Structured Output and Tool Use: AI Explained

Layer 1: Surface

LLMs return free-form text. Your application usually needs structured data.

The naive approach, parse the text yourself, breaks as soon as the model formats its output slightly differently. The robust approach is to constrain what the model is allowed to return, either by asking for a specific schema or by using tool use (also called function calling), where the model fills in typed function arguments rather than writing free text.

These are two points on the same spectrum:

Pattern	What it does	Best for
Prompted JSON	System prompt instructs model to return JSON; you parse and validate	Simple extraction, low stakes
Tool use (also called function calling)	Model fills typed function arguments; add `strict: true` for API-level schema guarantees	Extraction, triggering actions, agents

The key shift: instead of hoping the model formats its response correctly, you define the shape of valid output. With strict: true on a tool definition, the API enforces that shape: guaranteed types, required fields present, no unexpected properties.

Production Gotcha

Common Gotcha: Tool definitions count against your context window. An application with 30 registered tools is spending tokens on those definitions every single request: even when most tools are irrelevant. Define only the tools needed for the current task, or select a relevant subset dynamically based on user intent before sending the request.

Layer 2: Guided

Prompted JSON (simplest, least reliable)

Works for low-stakes extraction when you control the prompt carefully:

# --- pseudocode ---
import json

def extract_contact(text: str) -> dict:
    response = llm.chat(
        model="balanced",
        system=(
            "Extract contact information and return valid JSON only. "
            "No markdown, no explanation — raw JSON.\n\n"
            'Schema: {"name": string, "email": string or null, "phone": string or null}'
        ),
        messages=[{"role": "user", "content": text}],
        max_tokens=256,
    )
    return json.loads(response.text)

# In practice — Anthropic SDK
import anthropic
import json

client = anthropic.Anthropic()

def extract_contact(text: str) -> dict:
    response = client.messages.create(
        model="claude-sonnet-4-6",
        max_tokens=256,
        system=(
            "Extract contact information and return valid JSON only. "
            "No markdown, no explanation — raw JSON.\n\n"
            'Schema: {"name": string, "email": string or null, "phone": string or null}'
        ),
        messages=[{"role": "user", "content": text}]
    )
    return json.loads(response.content[0].text)
    # OpenAI: response.choices[0].message.content | Gemini: response.text

Fragile: the model may wrap the JSON in a markdown code block, add a comment, or omit a field. Use this only when you have a reliable fallback for parse failures.

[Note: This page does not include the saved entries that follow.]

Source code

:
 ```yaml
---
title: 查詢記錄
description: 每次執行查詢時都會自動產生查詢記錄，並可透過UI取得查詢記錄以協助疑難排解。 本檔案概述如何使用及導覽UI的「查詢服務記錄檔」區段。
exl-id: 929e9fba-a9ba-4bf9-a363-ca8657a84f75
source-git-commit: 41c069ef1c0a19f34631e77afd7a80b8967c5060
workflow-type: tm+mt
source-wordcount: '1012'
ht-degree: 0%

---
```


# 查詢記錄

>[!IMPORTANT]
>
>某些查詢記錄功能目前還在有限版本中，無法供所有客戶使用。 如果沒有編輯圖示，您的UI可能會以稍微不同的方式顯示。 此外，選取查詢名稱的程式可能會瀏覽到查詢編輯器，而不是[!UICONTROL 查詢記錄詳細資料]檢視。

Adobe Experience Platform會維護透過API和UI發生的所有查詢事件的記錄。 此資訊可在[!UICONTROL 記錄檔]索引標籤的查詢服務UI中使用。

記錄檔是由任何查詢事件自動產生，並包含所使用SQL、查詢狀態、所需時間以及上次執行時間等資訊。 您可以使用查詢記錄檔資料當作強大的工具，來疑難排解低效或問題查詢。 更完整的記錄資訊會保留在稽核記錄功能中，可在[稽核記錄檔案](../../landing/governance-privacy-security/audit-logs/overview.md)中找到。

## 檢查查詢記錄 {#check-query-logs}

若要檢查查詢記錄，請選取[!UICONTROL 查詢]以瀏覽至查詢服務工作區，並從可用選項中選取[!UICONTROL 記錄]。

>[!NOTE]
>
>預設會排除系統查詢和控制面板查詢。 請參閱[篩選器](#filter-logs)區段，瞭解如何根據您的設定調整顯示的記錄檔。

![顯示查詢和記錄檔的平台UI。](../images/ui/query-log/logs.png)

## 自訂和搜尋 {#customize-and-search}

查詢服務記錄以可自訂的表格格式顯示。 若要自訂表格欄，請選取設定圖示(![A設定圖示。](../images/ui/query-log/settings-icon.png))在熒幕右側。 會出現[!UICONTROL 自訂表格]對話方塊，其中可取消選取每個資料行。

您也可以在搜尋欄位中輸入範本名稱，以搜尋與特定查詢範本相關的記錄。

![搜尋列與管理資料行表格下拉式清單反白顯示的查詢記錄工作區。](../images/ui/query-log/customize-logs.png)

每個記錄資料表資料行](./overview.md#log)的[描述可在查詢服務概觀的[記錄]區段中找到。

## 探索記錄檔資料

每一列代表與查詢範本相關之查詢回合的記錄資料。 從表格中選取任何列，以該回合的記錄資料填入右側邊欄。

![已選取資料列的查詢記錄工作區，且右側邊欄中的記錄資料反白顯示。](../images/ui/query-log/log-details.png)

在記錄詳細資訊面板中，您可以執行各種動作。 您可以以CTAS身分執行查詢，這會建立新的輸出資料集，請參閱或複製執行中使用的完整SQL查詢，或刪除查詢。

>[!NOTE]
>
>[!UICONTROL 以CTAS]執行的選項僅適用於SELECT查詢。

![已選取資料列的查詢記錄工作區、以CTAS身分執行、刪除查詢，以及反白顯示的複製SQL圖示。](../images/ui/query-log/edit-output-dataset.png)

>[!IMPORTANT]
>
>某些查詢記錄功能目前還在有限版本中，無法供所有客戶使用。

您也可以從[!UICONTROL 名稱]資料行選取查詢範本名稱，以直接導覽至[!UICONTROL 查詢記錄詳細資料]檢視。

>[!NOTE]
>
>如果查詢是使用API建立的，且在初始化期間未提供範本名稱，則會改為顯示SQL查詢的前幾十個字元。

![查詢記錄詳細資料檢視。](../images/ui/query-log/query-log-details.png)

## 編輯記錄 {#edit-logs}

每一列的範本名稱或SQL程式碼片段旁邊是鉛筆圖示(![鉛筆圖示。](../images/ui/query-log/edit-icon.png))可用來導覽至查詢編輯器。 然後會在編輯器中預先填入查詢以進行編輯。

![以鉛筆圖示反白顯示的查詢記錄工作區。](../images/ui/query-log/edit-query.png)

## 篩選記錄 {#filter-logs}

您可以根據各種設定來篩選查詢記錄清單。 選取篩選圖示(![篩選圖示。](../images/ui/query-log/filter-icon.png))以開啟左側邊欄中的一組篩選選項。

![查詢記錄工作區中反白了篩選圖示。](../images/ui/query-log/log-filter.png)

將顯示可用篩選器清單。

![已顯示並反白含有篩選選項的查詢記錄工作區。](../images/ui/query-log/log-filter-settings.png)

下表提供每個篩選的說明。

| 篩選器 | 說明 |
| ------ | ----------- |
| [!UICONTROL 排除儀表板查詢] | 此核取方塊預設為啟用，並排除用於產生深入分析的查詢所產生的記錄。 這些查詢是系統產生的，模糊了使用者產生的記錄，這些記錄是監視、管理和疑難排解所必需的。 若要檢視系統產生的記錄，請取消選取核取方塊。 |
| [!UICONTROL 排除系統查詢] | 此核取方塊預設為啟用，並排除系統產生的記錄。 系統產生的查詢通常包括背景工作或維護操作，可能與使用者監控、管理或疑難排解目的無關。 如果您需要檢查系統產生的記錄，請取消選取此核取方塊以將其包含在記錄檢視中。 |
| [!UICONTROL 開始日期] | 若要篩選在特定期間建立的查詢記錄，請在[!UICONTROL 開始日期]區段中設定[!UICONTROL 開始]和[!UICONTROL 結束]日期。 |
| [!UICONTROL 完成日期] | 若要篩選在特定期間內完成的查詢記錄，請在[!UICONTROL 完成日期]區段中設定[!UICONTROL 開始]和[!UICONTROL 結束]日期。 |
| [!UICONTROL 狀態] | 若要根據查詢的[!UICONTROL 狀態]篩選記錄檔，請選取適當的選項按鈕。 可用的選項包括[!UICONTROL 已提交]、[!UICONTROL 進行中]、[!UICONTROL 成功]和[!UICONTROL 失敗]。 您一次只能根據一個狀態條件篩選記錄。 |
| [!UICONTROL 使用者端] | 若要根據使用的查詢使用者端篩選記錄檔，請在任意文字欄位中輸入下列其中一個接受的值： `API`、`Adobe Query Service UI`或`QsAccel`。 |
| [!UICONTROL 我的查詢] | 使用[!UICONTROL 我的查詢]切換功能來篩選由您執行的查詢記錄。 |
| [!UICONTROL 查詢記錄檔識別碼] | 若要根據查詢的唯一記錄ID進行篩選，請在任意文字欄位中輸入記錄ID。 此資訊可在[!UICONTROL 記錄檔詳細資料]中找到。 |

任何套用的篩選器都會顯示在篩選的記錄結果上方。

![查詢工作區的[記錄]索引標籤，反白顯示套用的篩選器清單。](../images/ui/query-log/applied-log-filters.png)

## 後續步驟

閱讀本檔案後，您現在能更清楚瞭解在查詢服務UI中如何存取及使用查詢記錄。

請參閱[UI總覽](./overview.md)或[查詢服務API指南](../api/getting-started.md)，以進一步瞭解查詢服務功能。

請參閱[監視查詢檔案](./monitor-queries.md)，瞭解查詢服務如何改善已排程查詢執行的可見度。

Tool use / function calling (structured output)

Tool use asks the model to invoke a typed function instead of writing text. The model returns structured arguments: no markdown stripping, no json.loads. Add strict: true to the tool definition to get API-level guarantees: correct types, all required fields present, no unexpected properties.

The examples below use Anthropic’s SDK. The concept is identical across providers, but the response shape differs: see the provider comparison table at the end of this layer.

import anthropic

client = anthropic.Anthropic()

# strict: True — the API guarantees types and required fields
tools = [
    {
        "name": "extract_contact",
        "description": "Extract contact information from text.",
        "strict": True,  # API-level schema enforcement
        "input_schema": {
            "type": "object",
            "properties": {
                "name":  {"type": "string", "description": "Full name"},
                "email": {"type": "string", "description": "Email address"},
                "phone": {"type": "string", "description": "Phone number including country code"},
            },
            "required": ["name"],
            "additionalProperties": False,  # required by strict mode
        },
    }
]

def extract_contact(text: str) -> dict:
    response = client.messages.create(
        model="claude-sonnet-4-6",
        max_tokens=256,
        tools=tools,
        tool_choice={"type": "tool", "name": "extract_contact"},  # force this tool
        messages=[{"role": "user", "content": text}]
    )

    # The model's response will be a tool_use block, not text
    tool_use = next(b for b in response.content if b.type == "tool_use")
    return tool_use.input  # already a dict — no json.loads needed

Without strict: True, the model generally conforms to the schema but the API does not guarantee it: you may receive wrong types or missing required fields, and should validate before use.

tool_choice: {"type": "tool", "name": "extract_contact"} forces the model to call that specific tool. Without it, the model may choose to respond in text.

Executing real actions with tool use

Tool use becomes powerful when the tools actually do things. The model decides when and how to call a tool; your code executes it and returns the result:

import anthropic
import json

client = anthropic.Anthropic()

# Tool definitions
tools = [
    {
        "name": "get_weather",
        "description": "Get current weather for a city.",
        "input_schema": {
            "type": "object",
            "properties": {
                "city":    {"type": "string"},
                "country": {"type": "string", "description": "ISO 3166-1 alpha-2 country code"},
            },
            "required": ["city"],
        },
    },
    {
        "name": "get_forecast",
        "description": "Get a 5-day weather forecast for a city.",
        "input_schema": {
            "type": "object",
            "properties": {
                "city": {"type": "string"},
                "days": {"type": "integer", "minimum": 1, "maximum": 5},
            },
            "required": ["city"],
        },
    },
]

def run_tool(name: str, inputs: dict) -> str:
    """Execute the tool and return a result string."""
    if name == "get_weather":
        # Replace with a real weather API call
        return json.dumps({"city": inputs["city"], "temp_c": 18, "condition": "partly cloudy"})
    if name == "get_forecast":
        return json.dumps({"city": inputs["city"], "forecast": ["sunny", "cloudy", "rain", "sunny", "sunny"]})
    return json.dumps({"error": f"unknown tool: {name}"})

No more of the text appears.